Gerade zu Glyphosat gibt es eindeutige Beweise für die Schädlichkeit und die Ungeheuerlichkeit der Zumutung einer
weiteren Anwendung!:
http://www.dw.com/de/monsanto-bayer-pestizid/a-18846409?maca=de-Facebook-sharing
und:
https://www.youtube.com/watch?v=SehtEwuEovM&feature=youtu.be
Herbizide vernichten Pflanzen, die Nahrungsgrundlage für die vom Aussterben bedrohten Insekten (Wildbienen)!

Pestizid-Verwehungen gefährden mittlerweile überall unsere Gesundheit!:
http://www.uniklinikum-saarland.de/einrichtungen/fachrichtungen/zellbiologie/seminar_zellbiologie_20172018/herbizide_und_insektizide_als_humantoxine/warum_uns_das_thema_betrifft/
und:
http://taz.de/Pestizidverseuchung-auf-dem-Biohof/!5508661/
Wir sind selbst schon häufiger durch Verwehungen attackiert worden!
Dagegen müssen wir uns wehren!

Leider verstehen nur wenige intelligente Menschen, worum es geht ! Hier auch die Tabelle von dem französischen Toxikologen/Biologen Jean-Marc Bonmatin, einer der Gründer der Task Force System Pestizid (siehe Grafik unten)
http://www.tfsp.info/de/
zu der auch die 232 Wissenschaftler, unter Ihnen auch Prof. Dr. Dave Goulson gehören.
Diese Wissenschaftler kämpfen WELTWEIT gegen Pestizide, denn sie wissen wie gefährlich Pestizide für Menschen und Tiere sind.
Dr. Jean-Marc Bonmantin’s Aussage: die Ungefährlichkeit der angewendeten Pestizide liegt bei 0 !!! Sollte schon von intelligenten Menschen,
als Warnung aufgenommen werden! DDT damals wurde verboten, die NEONICOTINOIDE, die heute ausgebracht werden,
sind 5.000-10.000 mal giftiger als DDT damals !!!

Siehe auch die Anlagen!
Bitte diese Informatonen auch an alle anderen Mitglieder und über die homepage der Agenda weitergeben!

Freundliche Grüße
Jürgen Kruse
Niehuskamp 3
48739 Legden
T: 02566 – 9709087

25.6.2018
—————————————————————————————————————————————
Drei aktuelle Bücher zum Thema Pestizide:

Dazu passen diese aktuellen Bücher:  „Unser täglich Gift.

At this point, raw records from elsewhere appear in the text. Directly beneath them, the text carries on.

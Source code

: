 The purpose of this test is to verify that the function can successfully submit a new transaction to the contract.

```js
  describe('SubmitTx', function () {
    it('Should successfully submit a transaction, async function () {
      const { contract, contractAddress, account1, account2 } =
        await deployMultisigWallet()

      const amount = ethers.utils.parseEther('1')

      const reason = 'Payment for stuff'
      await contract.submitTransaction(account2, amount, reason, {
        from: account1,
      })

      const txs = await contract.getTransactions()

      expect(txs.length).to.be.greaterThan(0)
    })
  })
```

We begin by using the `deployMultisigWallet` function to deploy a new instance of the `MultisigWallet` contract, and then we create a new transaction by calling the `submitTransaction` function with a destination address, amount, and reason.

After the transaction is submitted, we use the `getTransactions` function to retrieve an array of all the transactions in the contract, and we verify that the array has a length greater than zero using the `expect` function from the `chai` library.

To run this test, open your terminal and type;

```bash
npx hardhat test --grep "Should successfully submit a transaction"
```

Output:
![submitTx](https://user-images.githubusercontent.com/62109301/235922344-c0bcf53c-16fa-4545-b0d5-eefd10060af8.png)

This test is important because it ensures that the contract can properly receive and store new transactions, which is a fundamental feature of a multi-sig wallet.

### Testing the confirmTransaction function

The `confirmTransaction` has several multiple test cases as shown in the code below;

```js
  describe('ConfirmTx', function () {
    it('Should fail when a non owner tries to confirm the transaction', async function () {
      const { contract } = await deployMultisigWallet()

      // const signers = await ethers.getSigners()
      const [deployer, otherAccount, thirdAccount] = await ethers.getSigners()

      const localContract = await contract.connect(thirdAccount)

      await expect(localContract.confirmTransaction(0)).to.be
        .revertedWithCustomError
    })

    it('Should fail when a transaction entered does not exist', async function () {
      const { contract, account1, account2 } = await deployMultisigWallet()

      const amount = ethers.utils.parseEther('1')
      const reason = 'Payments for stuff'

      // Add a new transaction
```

Die unterschätzte Gefahr“ von Prof. J. Zaller (Deuticke Verlag)
https://www.hanser-literaturverlage.de/buch/unser-taeglich-gift/978-3-552-06367-9/

aus seinem Nachwort:
„Wenn Sie nach der Lektüre des Buches den Eindruck gewonnen haben, dass wir die Welt und uns selbst mit Tausenden, unzureichend geprüften, Pestiziden verseuchen und inzwischen jedes noch so abgelegene Fleckchen der Erde damit belastet ist, so entspricht dies der traurigen Realität. Manche Wissenschaftler sehen in der Belastung der Erde mit Pestiziden und anderen Chemikalien die größte Bedrohung der Menschheit, weil sie am meisten unterschätzt und am wenigsten untersucht  und verstanden ist. Erstmals in der Weltgeschichte  hat eine einzige Spezies, nämlich wir Menschen, es geschafft, den gesamten Planeten zu vergiften  (…)

(…) Empören sollten wir uns über den weiträumigen Pestizideinsatz, ohne dass der Nutzen wissenschaftlich erwiesen wäre. Es kann doch nicht sein, dass wir als Kollateralschaden hinnehmen, dass bereits Neugeborene mit Pestizidrückständen  im Blut auf die Welt kommen (…) Empören sollten wir uns auch über die Verflechtungen zwischen Agrochemikonzernen und Politik. Die Muster des Abwiegelns der Gefahren kennen wir von der Schädlichkeit des Tabakkonsums und von der Leugnung des menschlichen Beitrags zum Klimawandel. Die Industrievertreter werden immer versuchen, Skepsis und Zweifel zu streuen, und und behaupten, dass wir noch immer nicht genügend Beweise zur schädlichen Wirkung von Pestiziden hätten. Zu groß sind die Gewinnmargen (…)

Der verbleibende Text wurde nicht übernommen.